One Win Away: Can the Knicks Finally End 53 Years of Heartbreak, or Will the Spurs Pull Off the Impossible in Game 5?

The New York Knicks are one win away from their first NBA championship since 1973 after pulling off the greatest comeback in NBA Finals history. Down 29 points in Game 4, Jalen Brunson and OG Anunoby dragged New York back from the dead in front of a sold-out Madison Square Garden. Now the Knicks head to San Antonio for Game 5 with a 3-1 series lead. Can they close it out, or will Victor Wembanyama and the Spurs force a Game 6? Full preview, key matchups, and our prediction inside.

Fahad

6/11/20267 min read

ONE WIN FROM GLORY — CAN THE KNICKS MAKE HISTORY OR DO THE SPURS STILL HAVE A CHANCE?
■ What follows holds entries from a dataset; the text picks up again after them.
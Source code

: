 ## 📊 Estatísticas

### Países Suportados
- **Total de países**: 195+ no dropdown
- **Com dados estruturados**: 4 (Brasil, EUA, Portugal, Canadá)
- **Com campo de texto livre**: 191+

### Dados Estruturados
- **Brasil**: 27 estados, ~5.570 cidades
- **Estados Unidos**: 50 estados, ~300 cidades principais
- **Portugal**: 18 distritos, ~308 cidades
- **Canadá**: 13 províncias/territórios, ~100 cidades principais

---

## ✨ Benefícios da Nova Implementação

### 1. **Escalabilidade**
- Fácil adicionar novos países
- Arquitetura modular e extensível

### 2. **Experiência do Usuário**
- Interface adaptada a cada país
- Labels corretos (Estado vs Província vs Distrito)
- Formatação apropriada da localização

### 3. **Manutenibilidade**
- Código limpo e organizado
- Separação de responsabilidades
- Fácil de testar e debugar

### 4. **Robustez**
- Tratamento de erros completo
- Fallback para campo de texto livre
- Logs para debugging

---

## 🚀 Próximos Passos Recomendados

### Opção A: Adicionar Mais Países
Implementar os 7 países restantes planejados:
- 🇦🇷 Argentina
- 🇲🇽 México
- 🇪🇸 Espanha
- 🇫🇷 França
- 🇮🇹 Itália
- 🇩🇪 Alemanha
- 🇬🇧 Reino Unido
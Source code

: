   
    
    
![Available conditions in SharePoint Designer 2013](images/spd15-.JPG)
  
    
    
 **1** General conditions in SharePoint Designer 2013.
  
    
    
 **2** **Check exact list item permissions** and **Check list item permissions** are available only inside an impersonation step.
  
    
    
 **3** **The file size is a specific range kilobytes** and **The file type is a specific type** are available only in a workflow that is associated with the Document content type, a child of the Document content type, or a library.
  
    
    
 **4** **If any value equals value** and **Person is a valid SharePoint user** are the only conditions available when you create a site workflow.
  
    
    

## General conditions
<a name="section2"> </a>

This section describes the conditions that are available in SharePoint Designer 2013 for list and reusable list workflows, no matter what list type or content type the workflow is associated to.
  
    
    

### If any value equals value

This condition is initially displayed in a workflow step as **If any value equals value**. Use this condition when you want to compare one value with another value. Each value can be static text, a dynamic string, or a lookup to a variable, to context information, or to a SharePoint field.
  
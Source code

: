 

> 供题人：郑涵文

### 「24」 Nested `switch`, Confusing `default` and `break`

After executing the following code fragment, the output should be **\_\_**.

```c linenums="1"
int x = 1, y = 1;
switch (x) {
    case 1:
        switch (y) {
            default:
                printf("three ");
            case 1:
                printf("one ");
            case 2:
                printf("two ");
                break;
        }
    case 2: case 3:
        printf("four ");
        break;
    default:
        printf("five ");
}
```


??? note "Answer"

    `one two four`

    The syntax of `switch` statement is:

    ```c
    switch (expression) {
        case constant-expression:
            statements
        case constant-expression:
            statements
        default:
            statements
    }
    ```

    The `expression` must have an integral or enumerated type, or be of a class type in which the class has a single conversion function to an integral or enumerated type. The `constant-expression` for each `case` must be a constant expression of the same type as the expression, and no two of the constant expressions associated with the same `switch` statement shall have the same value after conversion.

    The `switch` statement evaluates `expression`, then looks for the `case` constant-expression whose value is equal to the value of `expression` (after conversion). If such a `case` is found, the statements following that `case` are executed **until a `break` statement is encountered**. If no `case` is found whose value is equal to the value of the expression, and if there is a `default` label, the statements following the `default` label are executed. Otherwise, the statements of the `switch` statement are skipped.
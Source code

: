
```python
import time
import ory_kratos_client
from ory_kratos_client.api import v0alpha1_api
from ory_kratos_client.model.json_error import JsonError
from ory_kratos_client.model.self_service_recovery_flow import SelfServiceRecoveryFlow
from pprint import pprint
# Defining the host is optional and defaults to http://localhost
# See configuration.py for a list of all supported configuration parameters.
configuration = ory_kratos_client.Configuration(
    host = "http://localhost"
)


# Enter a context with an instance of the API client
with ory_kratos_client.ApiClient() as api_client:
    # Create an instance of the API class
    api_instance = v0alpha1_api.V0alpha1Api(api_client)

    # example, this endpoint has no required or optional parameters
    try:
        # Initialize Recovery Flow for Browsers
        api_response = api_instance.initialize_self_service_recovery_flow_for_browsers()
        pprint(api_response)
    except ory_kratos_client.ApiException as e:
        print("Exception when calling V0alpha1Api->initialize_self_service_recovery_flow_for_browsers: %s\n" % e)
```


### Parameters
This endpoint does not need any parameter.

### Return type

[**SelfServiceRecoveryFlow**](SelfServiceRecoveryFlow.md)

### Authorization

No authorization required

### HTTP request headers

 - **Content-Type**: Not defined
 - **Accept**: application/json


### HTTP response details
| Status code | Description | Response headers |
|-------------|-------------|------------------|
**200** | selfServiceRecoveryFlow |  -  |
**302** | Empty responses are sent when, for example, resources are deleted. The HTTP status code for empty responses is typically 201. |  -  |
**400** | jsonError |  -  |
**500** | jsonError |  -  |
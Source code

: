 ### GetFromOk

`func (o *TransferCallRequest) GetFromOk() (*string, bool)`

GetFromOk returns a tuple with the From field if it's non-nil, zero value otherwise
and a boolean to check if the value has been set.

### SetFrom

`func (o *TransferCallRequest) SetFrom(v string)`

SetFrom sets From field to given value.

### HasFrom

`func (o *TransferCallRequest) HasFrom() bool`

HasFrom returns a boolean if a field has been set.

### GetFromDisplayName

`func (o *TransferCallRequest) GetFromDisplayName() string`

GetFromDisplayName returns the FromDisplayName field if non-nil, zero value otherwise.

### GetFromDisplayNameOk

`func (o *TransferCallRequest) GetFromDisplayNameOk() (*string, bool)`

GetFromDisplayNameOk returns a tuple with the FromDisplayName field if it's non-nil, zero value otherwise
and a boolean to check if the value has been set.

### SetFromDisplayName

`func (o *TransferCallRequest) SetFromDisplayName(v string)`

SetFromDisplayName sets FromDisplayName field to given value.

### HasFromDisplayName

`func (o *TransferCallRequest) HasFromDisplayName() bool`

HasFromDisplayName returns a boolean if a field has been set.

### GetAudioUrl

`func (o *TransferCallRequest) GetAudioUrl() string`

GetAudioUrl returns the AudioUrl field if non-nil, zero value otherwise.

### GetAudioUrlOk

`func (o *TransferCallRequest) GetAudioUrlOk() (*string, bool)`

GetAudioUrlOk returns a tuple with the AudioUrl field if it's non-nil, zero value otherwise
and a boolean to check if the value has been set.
*2026 NBA Finals · Game 5 Preview · June 13, 2026*

**Game 5 | New York Knicks 3 – 1 San Antonio Spurs**

📅 Saturday, June 13, 2026 | ⏰ 8:30 PM ET | 📺 ABC / fubo | 🏟️ Frost Bank Center, San Antonio, TX

Let's be honest — nobody expected this. When the 2026 NBA Finals began on June 3, the San Antonio Spurs were the favorites. They had Victor Wembanyama. They had the best record in the league. They were the story of the season. The New York Knicks? They came in with +2200 title odds when the playoffs started back in April, a number that looked generous to most.

Fast forward to right now, and the Knicks are one win away from their first championship since 1973. They've turned this entire postseason on its head, and Game 4 at Madison Square Garden might have been the most jaw-dropping night in franchise history. With Game 5 set for Saturday night in San Antonio, the question isn't just whether New York can close it out — it's whether the Spurs can summon anything from the wreckage of Wednesday night to keep their season alive.

**WHAT HAPPENED IN GAME 4? A QUICK REMINDER**

If you somehow missed it, here's the short version: the Spurs were up 29 points. It looked like a beatdown. The kind of game where you switch the channel and check back in tomorrow. Wembanyama got booed walking into MSG, the Knicks went down by as many as 27 at halftime, and San Antonio looked like they were about to even up the series on New York's own floor.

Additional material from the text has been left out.